(Dataset entries)
== Segment start ==

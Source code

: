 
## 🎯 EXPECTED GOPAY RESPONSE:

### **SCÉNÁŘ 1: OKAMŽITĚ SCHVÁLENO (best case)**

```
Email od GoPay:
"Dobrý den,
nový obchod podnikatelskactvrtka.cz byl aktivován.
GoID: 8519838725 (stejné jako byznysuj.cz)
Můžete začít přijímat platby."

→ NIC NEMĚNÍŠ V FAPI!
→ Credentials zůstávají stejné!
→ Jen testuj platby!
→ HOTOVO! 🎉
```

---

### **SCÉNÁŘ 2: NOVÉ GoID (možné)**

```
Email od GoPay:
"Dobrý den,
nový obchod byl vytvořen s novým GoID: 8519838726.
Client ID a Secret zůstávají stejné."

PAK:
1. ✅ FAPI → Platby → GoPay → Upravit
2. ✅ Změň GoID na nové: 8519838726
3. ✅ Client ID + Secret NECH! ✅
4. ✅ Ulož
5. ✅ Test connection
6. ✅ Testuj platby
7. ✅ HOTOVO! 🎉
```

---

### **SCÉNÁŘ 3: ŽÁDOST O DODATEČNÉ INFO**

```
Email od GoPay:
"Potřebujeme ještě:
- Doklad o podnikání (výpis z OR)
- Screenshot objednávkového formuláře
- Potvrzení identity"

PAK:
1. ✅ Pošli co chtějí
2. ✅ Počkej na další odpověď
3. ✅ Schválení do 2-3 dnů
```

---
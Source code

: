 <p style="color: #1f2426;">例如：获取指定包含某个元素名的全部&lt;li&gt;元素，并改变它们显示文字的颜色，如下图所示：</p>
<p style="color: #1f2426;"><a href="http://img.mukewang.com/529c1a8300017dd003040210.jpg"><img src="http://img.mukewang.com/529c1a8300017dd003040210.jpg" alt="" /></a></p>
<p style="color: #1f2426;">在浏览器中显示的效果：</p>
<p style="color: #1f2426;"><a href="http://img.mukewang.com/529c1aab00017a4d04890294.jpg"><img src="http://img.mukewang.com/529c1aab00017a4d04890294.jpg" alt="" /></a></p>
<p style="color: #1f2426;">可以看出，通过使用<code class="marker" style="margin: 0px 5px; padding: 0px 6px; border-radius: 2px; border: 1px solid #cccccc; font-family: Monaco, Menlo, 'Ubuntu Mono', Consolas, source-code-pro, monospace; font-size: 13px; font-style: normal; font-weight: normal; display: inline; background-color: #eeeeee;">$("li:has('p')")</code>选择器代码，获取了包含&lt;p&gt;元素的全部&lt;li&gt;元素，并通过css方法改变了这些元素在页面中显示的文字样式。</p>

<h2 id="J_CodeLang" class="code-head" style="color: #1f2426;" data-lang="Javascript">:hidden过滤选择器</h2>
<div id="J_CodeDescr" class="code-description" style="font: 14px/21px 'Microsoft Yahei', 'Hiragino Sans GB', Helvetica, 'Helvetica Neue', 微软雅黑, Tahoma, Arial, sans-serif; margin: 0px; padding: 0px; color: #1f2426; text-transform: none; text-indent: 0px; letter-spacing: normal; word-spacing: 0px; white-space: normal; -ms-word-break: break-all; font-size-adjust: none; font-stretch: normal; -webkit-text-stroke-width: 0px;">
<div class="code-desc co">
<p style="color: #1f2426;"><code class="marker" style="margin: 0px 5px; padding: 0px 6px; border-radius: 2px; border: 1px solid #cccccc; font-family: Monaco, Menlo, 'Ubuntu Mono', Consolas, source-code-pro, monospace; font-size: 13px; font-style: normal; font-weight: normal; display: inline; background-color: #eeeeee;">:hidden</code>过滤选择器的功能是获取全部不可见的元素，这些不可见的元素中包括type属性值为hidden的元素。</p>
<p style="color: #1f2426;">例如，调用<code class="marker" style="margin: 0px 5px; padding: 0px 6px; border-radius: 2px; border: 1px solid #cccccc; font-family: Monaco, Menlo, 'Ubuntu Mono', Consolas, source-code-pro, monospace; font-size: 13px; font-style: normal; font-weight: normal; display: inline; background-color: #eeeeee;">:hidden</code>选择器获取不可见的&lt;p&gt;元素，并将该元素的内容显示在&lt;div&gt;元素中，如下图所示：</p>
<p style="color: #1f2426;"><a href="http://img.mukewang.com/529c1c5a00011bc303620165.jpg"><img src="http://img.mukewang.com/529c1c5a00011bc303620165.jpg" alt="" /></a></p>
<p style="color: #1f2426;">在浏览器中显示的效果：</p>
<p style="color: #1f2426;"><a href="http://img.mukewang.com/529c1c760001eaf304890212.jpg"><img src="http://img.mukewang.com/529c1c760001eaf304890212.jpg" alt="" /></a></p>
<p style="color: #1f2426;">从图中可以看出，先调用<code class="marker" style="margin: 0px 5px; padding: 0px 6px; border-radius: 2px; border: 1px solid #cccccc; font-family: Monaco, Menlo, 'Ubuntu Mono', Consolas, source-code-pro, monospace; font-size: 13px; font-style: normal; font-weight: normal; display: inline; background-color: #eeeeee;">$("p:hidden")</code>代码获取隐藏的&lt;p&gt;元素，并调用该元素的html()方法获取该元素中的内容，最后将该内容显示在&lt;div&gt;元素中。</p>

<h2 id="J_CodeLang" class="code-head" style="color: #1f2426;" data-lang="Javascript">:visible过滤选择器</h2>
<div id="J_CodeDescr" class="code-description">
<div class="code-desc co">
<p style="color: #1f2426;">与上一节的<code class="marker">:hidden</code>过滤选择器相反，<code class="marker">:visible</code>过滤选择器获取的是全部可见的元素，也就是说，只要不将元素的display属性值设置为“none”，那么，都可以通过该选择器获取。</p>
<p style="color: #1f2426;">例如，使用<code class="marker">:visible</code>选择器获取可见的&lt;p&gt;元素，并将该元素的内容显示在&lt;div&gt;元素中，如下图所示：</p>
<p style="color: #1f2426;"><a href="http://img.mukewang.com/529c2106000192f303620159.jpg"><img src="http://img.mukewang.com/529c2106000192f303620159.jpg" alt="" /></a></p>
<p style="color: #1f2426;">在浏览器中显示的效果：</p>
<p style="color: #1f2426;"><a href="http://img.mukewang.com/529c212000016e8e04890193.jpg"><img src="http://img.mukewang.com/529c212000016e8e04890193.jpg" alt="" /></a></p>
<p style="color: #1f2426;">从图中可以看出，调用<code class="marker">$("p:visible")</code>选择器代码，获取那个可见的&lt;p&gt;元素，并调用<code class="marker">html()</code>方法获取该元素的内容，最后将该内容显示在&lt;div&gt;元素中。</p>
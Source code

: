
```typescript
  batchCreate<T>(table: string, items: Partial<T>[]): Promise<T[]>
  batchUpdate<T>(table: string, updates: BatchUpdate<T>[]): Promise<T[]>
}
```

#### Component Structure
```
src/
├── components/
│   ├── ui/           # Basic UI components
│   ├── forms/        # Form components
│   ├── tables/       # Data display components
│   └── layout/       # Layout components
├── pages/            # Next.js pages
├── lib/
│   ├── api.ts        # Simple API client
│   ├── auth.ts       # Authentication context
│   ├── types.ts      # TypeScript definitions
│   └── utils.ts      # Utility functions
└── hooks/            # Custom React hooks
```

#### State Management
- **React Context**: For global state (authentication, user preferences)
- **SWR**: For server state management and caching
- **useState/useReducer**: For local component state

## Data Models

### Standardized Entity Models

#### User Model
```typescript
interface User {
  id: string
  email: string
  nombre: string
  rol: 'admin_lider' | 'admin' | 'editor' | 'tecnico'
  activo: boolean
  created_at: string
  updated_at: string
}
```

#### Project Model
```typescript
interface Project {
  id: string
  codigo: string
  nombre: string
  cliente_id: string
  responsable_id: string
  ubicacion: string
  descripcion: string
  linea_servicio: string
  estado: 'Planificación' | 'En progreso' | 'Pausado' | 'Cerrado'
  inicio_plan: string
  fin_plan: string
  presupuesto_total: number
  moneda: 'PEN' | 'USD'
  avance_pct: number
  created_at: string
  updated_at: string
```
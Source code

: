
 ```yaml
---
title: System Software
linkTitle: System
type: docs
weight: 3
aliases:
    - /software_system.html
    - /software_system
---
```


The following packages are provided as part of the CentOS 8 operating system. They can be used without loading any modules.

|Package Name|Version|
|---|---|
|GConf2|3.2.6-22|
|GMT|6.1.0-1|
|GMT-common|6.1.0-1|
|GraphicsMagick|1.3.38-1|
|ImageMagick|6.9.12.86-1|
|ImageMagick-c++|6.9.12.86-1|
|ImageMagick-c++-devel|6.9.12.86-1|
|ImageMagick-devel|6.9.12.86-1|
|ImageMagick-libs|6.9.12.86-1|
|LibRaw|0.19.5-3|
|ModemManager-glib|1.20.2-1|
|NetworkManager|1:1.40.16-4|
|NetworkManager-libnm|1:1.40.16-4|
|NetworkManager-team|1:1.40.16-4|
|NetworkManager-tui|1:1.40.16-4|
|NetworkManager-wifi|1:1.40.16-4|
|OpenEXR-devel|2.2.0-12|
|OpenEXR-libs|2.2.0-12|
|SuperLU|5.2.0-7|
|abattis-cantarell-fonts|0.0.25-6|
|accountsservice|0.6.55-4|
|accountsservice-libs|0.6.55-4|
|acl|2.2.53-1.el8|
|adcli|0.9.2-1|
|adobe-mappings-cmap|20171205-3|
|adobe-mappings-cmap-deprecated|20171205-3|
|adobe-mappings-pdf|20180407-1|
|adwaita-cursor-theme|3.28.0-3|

== Segment end ==

• _Problem to work on_:
For each line in the data that holds the word "lang", copy the line.

• _Exercise answer_:
<h2 id="J_CodeLang" class="code-head" style="color: #1f2426;" data-lang="Javascript">:hidden过滤选择器</h2>
<h2 id="J_CodeLang" class="code-head" style="color: #1f2426;" data-lang="Javascript">:visible过滤选择器</h2>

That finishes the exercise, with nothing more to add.